We know that a spring stretches x meters when a force of F Newtons is applied to it, and then the spring constant (k) is given as the ratio of the force applied to the extension produced by the force. Thus, if a spring stretches 0.025 meters when a watermelon weighing 1.0 × 102 Newtons is placed on the scale, the spring constant for this spring can be calculated as follows:

k = F / x where k is the spring constant, F is the force applied and x is the extension produced by the force.

Substituting the given values in the formula above, we have:k = F / x = 1.0 × 102 N / 0.025 m = 4000 N/mTherefore, the spring constant for this spring is 4000 N/m.

The spring constant is a measure of the stiffness of a spring, which defines the relationship between the force applied to the spring and the resulting deformation. The spring constant is generally expressed in units of Newtons per meter (N/m). The larger the spring constant, the greater the force required to stretch the spring a given distance.
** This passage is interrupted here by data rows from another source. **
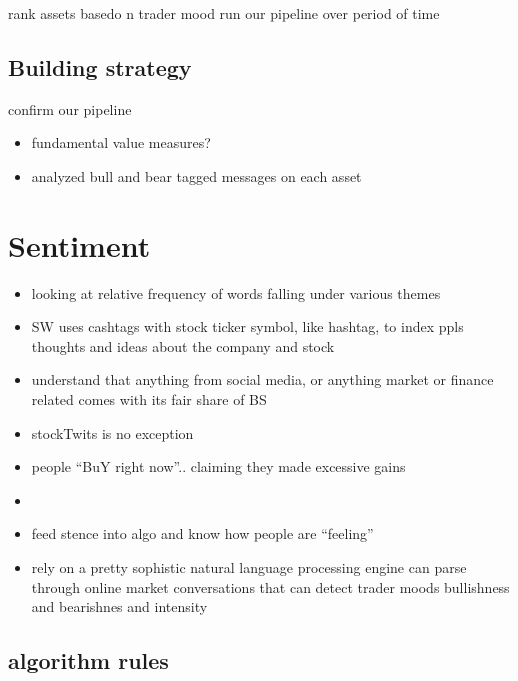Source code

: \documentclass[11pt,]{article}
\providecommand{\tightlist}{%
\setlength{\itemsep}{0pt}\setlength{\parskip}{0pt}}
\begin{document}
rank assets basedo n trader mood run our pipeline over period of time

\hypertarget{building-strategy}{%
\subsection{Building strategy}\label{building-strategy}}

confirm our pipeline

\begin{itemize}
\tightlist
\item
  fundamental value measures?
\item
  analyzed bull and bear tagged messages on each asset
\end{itemize}

\hypertarget{sentiment}{%
\section{Sentiment}\label{sentiment}}

\begin{itemize}
\item
  looking at relative frequency of words falling under various themes
\item
  SW uses cashtags with stock ticker symbol, like hashtag, to index ppls
  thoughts and ideas about the company and stock
\item
  understand that anything from social media, or anything market or
  finance related comes with its fair share of BS
\item
  stockTwits is no exception
\item
  people ``BuY right now''.. claiming they made excessive gains
\item
\item
  feed stence into algo and know how people are ``feeling''
\item
  rely on a pretty sophistic natural language processing engine can
  parse through online market conversations that can detect trader moods
  bullishness and bearishnes and intensity
\end{itemize}

\hypertarget{algorithm-rules}{%
\subsection{algorithm rules}\label{algorithm-rules}}

\hypertarget{section}{%
\section{}\label{section}}
\end{document}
Conversely, the smaller the spring constant, the less force is required to stretch the spring a given distance. The formula for the spring constant is given as k = F / x, where k is the spring constant, F is the force applied, and x is the extension produced by the force.

The spring in a scale in the produce department of a supermarket stretches 0.025 meters when a watermelon weighing 1.0x102 newtons is placed on the scale. Thus, the spring constant for this spring can be calculated as

k = F / x = 1.0 × 102 N / 0.025 m = 4000 N/m. Therefore, the spring constant for this spring is 4000 N/m.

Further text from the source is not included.